START Supplied material
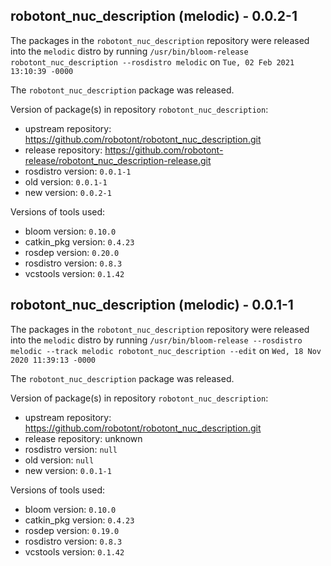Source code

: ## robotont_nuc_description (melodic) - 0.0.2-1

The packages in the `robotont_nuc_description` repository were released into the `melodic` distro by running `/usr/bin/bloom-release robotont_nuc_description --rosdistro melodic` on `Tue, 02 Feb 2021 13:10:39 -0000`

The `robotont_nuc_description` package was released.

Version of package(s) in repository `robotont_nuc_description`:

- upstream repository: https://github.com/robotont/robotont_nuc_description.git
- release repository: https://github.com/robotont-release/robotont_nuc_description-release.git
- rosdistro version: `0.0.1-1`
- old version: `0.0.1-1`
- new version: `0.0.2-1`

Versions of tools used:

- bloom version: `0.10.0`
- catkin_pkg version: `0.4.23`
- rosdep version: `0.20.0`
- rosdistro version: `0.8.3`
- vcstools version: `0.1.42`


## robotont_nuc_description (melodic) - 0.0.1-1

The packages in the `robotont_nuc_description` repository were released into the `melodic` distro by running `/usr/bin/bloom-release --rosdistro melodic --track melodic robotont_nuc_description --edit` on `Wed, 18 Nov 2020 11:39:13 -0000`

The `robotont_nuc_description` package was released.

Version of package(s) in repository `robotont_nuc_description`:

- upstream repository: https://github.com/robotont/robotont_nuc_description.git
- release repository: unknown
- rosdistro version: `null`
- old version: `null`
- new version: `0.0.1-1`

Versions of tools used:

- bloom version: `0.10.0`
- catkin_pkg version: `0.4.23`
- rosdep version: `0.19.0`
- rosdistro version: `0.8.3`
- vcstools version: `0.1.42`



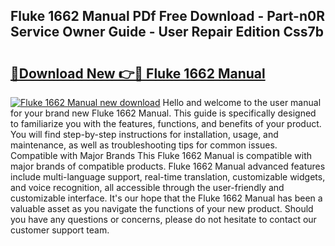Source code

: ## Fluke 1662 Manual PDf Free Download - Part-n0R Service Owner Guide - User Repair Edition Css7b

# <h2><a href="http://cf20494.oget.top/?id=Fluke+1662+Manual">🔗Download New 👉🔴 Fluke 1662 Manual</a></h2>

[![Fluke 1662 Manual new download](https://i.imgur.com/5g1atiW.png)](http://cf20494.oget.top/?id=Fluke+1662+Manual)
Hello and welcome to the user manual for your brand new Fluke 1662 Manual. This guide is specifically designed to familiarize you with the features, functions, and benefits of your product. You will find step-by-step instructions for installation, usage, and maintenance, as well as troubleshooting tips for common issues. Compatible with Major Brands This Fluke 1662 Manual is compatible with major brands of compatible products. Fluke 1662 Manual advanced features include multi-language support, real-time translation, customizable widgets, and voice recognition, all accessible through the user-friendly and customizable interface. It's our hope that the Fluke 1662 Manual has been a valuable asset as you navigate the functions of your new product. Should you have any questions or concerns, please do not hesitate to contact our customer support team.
END Supplied material
START Supplied material
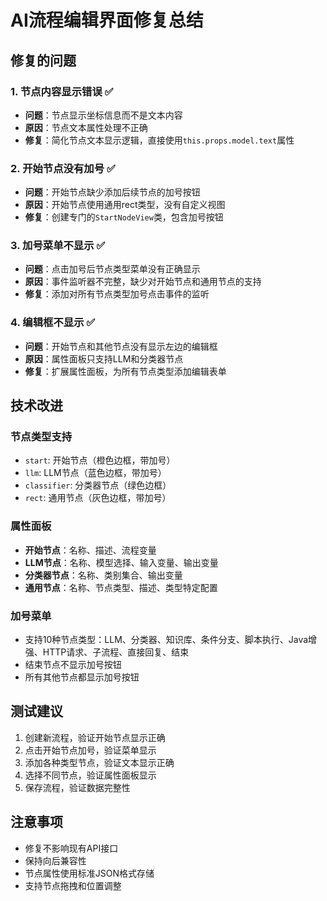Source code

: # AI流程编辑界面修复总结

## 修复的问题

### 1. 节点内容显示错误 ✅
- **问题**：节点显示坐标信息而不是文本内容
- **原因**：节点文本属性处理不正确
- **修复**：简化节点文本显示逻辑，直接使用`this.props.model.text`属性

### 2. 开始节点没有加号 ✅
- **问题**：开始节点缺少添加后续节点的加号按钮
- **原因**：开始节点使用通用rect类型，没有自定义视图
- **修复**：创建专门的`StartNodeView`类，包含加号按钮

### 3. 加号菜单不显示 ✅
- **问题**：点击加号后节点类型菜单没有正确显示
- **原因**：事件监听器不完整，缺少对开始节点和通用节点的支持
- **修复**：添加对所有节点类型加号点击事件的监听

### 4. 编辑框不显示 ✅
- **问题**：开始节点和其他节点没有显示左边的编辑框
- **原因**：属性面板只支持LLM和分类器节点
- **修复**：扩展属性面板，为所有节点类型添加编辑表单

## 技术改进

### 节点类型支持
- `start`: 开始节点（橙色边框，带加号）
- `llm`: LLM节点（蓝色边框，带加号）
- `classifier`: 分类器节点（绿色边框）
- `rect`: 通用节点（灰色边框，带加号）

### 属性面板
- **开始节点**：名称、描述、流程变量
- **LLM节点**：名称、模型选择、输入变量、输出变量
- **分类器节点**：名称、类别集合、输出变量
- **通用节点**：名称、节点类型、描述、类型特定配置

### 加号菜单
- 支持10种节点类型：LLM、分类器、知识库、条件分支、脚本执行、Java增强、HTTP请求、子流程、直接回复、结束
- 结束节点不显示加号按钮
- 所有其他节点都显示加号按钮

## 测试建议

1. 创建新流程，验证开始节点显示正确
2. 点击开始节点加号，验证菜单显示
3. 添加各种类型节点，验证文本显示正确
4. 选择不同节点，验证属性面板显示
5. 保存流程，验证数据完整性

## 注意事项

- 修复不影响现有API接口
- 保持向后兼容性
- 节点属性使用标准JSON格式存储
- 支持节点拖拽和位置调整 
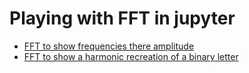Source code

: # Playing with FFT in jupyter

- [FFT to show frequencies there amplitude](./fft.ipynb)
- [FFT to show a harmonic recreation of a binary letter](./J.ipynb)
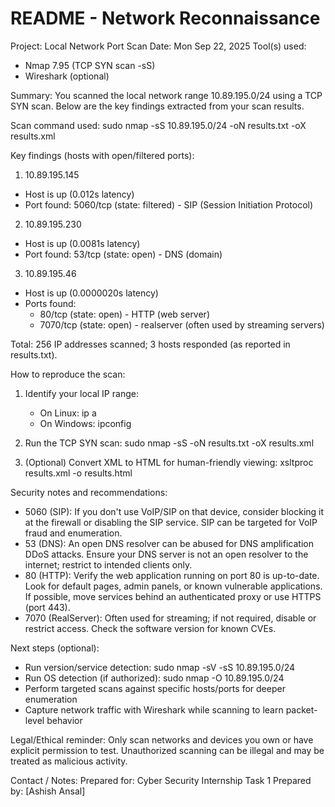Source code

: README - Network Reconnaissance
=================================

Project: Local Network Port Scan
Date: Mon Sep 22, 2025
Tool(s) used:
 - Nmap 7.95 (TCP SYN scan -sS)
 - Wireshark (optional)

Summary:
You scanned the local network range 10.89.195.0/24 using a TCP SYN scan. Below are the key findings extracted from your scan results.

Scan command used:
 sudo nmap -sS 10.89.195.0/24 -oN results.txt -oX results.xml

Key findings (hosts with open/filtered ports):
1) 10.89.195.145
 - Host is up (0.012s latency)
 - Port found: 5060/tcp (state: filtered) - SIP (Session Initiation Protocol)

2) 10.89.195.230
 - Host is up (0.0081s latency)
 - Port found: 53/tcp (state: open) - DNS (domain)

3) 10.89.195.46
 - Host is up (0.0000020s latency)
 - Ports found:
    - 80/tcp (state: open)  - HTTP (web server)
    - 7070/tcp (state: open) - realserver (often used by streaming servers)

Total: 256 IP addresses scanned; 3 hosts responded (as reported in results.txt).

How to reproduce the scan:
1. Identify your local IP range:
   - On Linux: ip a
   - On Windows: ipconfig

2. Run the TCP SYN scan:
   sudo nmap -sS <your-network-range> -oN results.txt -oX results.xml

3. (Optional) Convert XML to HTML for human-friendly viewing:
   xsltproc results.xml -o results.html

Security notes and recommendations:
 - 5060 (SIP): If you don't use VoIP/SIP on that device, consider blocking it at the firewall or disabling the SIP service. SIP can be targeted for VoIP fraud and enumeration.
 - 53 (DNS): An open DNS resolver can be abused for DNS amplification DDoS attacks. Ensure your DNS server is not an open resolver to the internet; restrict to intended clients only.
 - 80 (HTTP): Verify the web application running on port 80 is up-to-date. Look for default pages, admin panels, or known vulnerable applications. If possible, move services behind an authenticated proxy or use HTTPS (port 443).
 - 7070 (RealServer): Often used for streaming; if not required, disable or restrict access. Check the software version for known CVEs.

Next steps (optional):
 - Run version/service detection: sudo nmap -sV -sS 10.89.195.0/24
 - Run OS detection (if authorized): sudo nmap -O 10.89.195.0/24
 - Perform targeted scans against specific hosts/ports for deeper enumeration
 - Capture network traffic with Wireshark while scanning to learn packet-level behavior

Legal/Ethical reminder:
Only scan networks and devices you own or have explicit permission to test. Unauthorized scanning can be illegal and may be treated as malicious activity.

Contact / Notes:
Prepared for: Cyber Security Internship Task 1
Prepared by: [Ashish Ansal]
END Supplied material
START Supplied material
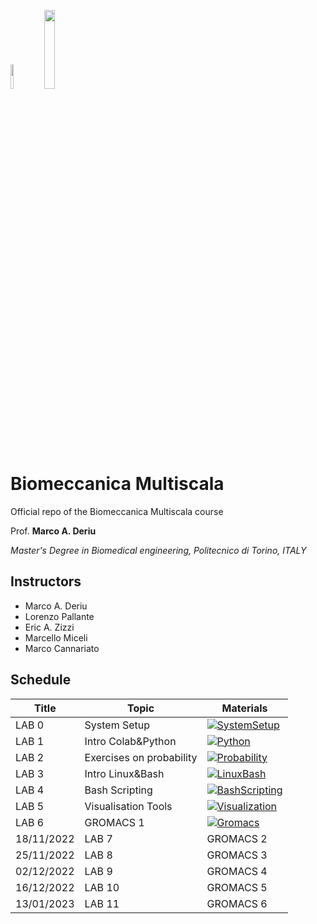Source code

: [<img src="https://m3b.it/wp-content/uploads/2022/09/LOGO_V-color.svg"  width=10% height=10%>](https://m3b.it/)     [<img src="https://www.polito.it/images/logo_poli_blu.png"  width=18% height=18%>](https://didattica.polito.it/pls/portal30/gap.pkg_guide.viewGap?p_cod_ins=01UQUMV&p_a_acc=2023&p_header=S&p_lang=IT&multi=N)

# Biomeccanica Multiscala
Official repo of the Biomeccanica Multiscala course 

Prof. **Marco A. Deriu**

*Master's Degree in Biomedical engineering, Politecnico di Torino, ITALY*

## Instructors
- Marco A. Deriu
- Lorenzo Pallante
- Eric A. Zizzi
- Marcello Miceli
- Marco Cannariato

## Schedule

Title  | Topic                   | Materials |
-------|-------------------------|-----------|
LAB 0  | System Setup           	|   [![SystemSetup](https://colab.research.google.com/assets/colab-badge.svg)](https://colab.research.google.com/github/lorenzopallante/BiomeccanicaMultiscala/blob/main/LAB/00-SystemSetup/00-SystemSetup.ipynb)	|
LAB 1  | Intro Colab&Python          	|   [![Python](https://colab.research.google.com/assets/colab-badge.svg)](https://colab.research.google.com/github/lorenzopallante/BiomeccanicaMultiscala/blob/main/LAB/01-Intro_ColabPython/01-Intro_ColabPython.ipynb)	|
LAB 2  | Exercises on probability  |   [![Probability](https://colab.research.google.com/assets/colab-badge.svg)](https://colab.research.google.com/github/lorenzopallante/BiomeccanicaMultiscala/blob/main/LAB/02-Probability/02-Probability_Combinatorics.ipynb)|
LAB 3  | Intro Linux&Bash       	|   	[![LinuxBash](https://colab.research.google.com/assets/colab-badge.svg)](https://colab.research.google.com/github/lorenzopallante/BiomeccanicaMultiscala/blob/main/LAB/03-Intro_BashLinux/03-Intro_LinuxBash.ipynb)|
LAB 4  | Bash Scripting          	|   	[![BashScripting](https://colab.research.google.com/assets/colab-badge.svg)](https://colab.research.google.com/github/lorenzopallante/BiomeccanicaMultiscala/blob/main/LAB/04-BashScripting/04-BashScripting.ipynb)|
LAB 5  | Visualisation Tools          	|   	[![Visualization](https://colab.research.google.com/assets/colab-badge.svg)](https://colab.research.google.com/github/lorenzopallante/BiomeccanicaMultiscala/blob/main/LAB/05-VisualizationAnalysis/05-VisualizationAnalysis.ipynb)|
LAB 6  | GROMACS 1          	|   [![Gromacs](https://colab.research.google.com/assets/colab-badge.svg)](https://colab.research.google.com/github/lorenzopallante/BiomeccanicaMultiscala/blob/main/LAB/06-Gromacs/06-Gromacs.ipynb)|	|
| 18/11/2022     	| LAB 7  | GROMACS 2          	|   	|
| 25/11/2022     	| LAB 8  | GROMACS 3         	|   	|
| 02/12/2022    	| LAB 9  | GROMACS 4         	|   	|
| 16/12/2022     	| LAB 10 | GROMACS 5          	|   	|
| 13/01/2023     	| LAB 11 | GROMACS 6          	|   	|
END Supplied material
• **Task brief**: Across the records, count each line that holds the string "hosts". Respond with the number only.

• **Task result**: 3